* Exercise instructions: Whenever a line below includes "create", add it to the tally, then give the total and nothing more.

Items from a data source
....

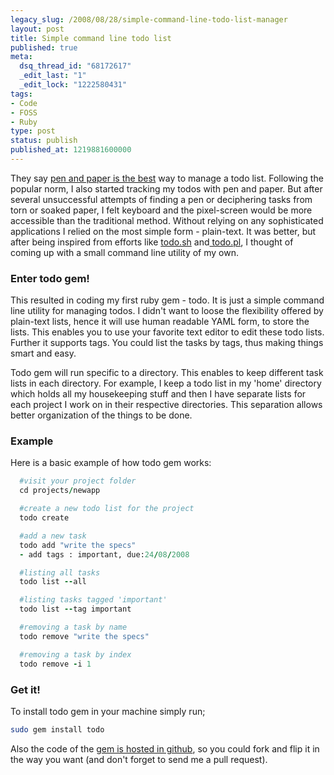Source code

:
 ```yaml
---
legacy_slug: /2008/08/28/simple-command-line-todo-list-manager
layout: post
title: Simple command line todo list
published: true
meta:
  dsq_thread_id: "68172617"
  _edit_last: "1"
  _edit_lock: "1222580431"
tags:
- Code
- FOSS
- Ruby
type: post
status: publish
published_at: 1219881600000
---
```

They say <a href="http://lifehacker.com/software/notag/poll-results--tracking-to-dos-110928.php">pen and paper is the best</a> way to manage a todo list. Following the popular norm, I also started tracking my todos with pen and paper. But after several unsuccessful attempts of finding a pen or deciphering tasks from torn or soaked paper, I felt keyboard and the pixel-screen would be more accessible than the traditional method. Without relying on any sophisticated applications I relied on the most simple form - plain-text. It was better, but after being inspired from efforts like <a href="http://todotxt.com/library/todo.sh/">todo.sh</a> and<a href="bestpractical.typepad.com/worst_impractical/2006/09/todopl_or_how_i.html"> todo.pl</a>, I thought of coming up with a small command line utility of my own.
<h3>Enter todo gem!</h3>
This resulted in coding my first ruby gem - todo. It is just a simple command line utility for managing todos. I didn't want to loose the flexibility offered by plain-text lists, hence it will use human readable YAML form, to store the lists. This enables you to use your favorite text editor to edit these todo lists.
Further it supports tags. You could list the tasks by tags, thus making things smart and easy.

Todo gem will run specific to a directory. This enables to keep different task lists in each directory. For example, I keep a todo list in my 'home' directory which holds all my housekeeping stuff and then I have separate lists for each project I work on in their respective directories. This separation allows better organization of the things to be done.
<h3>Example</h3>
Here is a basic example of how todo gem works:

```ruby
  #visit your project folder
  cd projects/newapp

  #create a new todo list for the project
  todo create

  #add a new task
  todo add "write the specs"
  - add tags : important, due:24/08/2008

  #listing all tasks
  todo list --all

  #listing tasks tagged 'important'
  todo list --tag important

  #removing a task by name
  todo remove "write the specs"

  #removing a task by index
  todo remove -i 1
```

<h3>Get it!</h3>
To install todo gem in your machine simply run;

```bash
sudo gem install todo
```

Also the code of the <a href="http://github.com/laktek/todo">gem is hosted in github</a>, so you could fork and flip it in the way you want (and don't forget to send me a pull request).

....

* Answer to this problem: 2